Un ancien ministre sénégalais des Affaires, Étrangères, sans doute l’un des plus brillants de ces dernières années dans son pays, exprime expressément son incompréhension et sa désapprobation face à la décision de la CEDEAO d’asphyxier le Mali sur le plan économique et financier, en raison de la prise du pouvoir par l’armée. Il salue la position du Président du Sénégal qui, à la différence de certains de ses pairs, a préconisé des mesures plus souples basées sur la situation particulière de ce pays.
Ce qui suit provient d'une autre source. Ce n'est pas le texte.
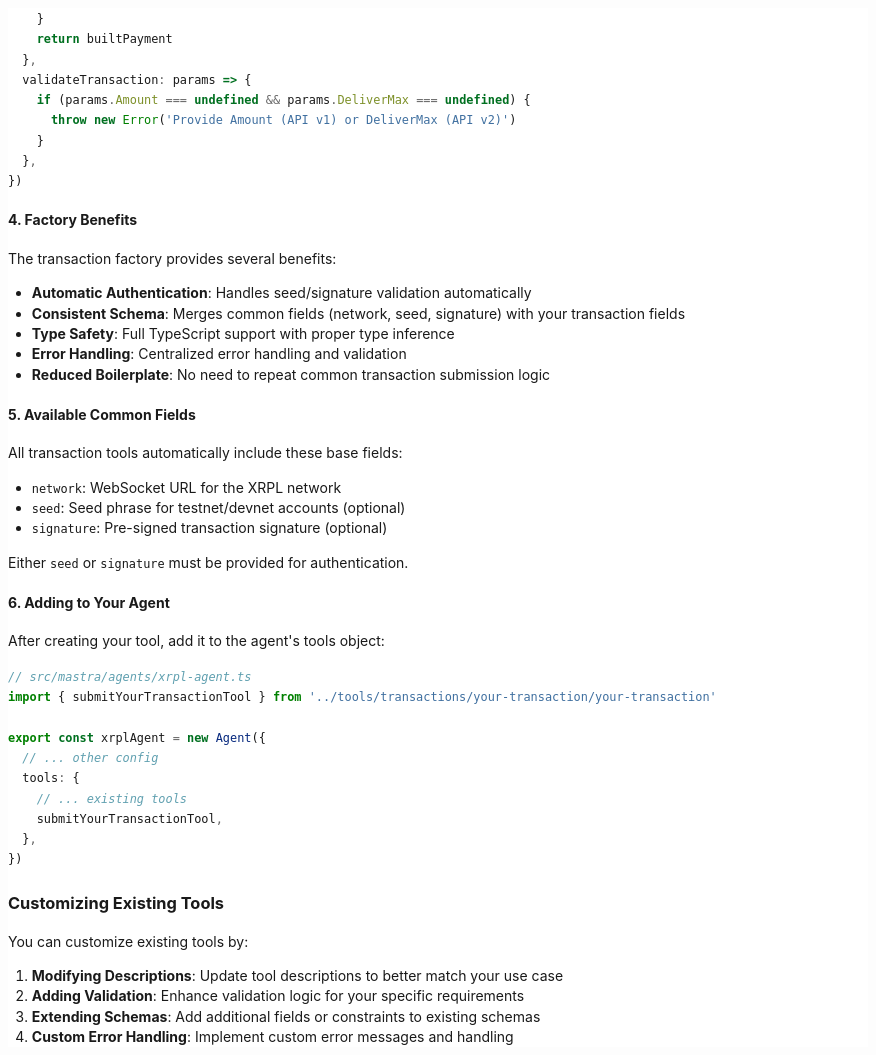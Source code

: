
 ```typescript
    }
    return builtPayment
  },
  validateTransaction: params => {
    if (params.Amount === undefined && params.DeliverMax === undefined) {
      throw new Error('Provide Amount (API v1) or DeliverMax (API v2)')
    }
  },
})
```

#### 4. Factory Benefits

The transaction factory provides several benefits:

- **Automatic Authentication**: Handles seed/signature validation automatically
- **Consistent Schema**: Merges common fields (network, seed, signature) with your transaction fields
- **Type Safety**: Full TypeScript support with proper type inference
- **Error Handling**: Centralized error handling and validation
- **Reduced Boilerplate**: No need to repeat common transaction submission logic

#### 5. Available Common Fields

All transaction tools automatically include these base fields:

- `network`: WebSocket URL for the XRPL network
- `seed`: Seed phrase for testnet/devnet accounts (optional)
- `signature`: Pre-signed transaction signature (optional)

Either `seed` or `signature` must be provided for authentication.

#### 6. Adding to Your Agent

After creating your tool, add it to the agent's tools object:

```typescript
// src/mastra/agents/xrpl-agent.ts
import { submitYourTransactionTool } from '../tools/transactions/your-transaction/your-transaction'

export const xrplAgent = new Agent({
  // ... other config
  tools: {
    // ... existing tools
    submitYourTransactionTool,
  },
})
```

### Customizing Existing Tools

You can customize existing tools by:

1. **Modifying Descriptions**: Update tool descriptions to better match your use case
2. **Adding Validation**: Enhance validation logic for your specific requirements
3. **Extending Schemas**: Add additional fields or constraints to existing schemas
4. **Custom Error Handling**: Implement custom error messages and handling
Il a invité tous les pays de la Communauté ou plus exactement les Chefs d’État- puisque la CEDEAO est devenue leur chose- à comprendre que » lorsqu’il s’agit du Mali, il y a et il y aura toujours une exception sénégalaise » et « que le Sénégal a toujours eu une tendresse particulière » pour le Mali (ancien Soudan français) avec lequel il avait formé entre 1959 et 1960 la Fédération du Mali. Il ajoute que les Sénégalais ont été d’abord des Maliens. Cheikh Tidiane Gadjo, puisque c’est de lui qu’il s’agit, parle de mesures insensées.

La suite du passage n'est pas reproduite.